Jarmusch certainly has had his fair share of experiences at Cannes, winning the Camera d’Or for his first feature “Stranger Than Paradise” and appearing there for multiple other movies including “Mystery Train,” “Dead Man,” “Broken Flowers,” “Paterson,” and the 2019 opening night film “The Dead Don’t Die.”
As for working on “Father, Mother, Sister, Brother” specifically, Krieps added, “That’s very loving, so it was a very loving set, very careful set. Working with Cate Blanchett and Charlotte Rampling was a gift, and we just had so much fun. We were laughing.”
“Father, Mother, Sister, Brother” is Jarmusch’s first film since “The Dead Don’t Die,” which also starred Driver. The feature is described as an anthology film following three separate stories centered on strained relationships between adult children and their parents. Each of the trio of plotlines take place in different countries: “Father” is set in the Northeast U.S., “Mother” takes place in Dublin, Ireland, and “Sister Brother” is based in Paris, France. “Father, Mother, Sister, Brother” is a “series of character studies, quiet, observational and non-judgmental. A comedy, but interwoven with threads of melancholy,” the synopsis continues.

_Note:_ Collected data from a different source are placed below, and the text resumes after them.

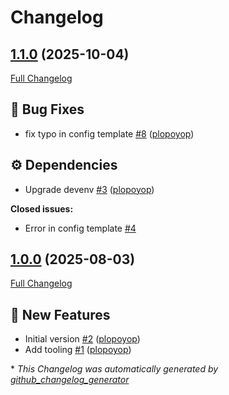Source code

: # Changelog

## [1.1.0](https://github.com/plopoyop/ansible-role-stalwart/tree/1.1.0) (2025-10-04)

[Full Changelog](https://github.com/plopoyop/ansible-role-stalwart/compare/1.0.0...1.1.0)

## 🐛 Bug Fixes

- fix typo in config template [\#8](https://github.com/plopoyop/ansible-role-stalwart/pull/8) ([plopoyop](https://github.com/plopoyop))

## ⚙️ Dependencies

- Upgrade devenv [\#3](https://github.com/plopoyop/ansible-role-stalwart/pull/3) ([plopoyop](https://github.com/plopoyop))

**Closed issues:**

- Error in config template [\#4](https://github.com/plopoyop/ansible-role-stalwart/issues/4)

## [1.0.0](https://github.com/plopoyop/ansible-role-stalwart/tree/1.0.0) (2025-08-03)

[Full Changelog](https://github.com/plopoyop/ansible-role-stalwart/compare/618880a00c73f05fd1f6a8aed4cb2b8954ed7aff...1.0.0)

## 🚀 New Features

- Initial version [\#2](https://github.com/plopoyop/ansible-role-stalwart/pull/2) ([plopoyop](https://github.com/plopoyop))
- Add tooling [\#1](https://github.com/plopoyop/ansible-role-stalwart/pull/1) ([plopoyop](https://github.com/plopoyop))



\* *This Changelog was automatically generated by [github_changelog_generator](https://github.com/github-changelog-generator/github-changelog-generator)*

And despite Krieps saying that Jarmusch didn’t set out to make a feature for buzzy festivals, “Father, Mother, Sister, Brother” will indeed premiere at the Venice Film Festival in the main competition, as distributor MUBI recently announced.
Meanwhile, Krieps may be making her own debut behind the camera. The “Phantom Thread” star said that she would “love to” stop working as an actress and explore screenwriting. “I would like to take a break and then maybe write a script or something. I have all this in me,” she said. “I just need the time and the possibility.”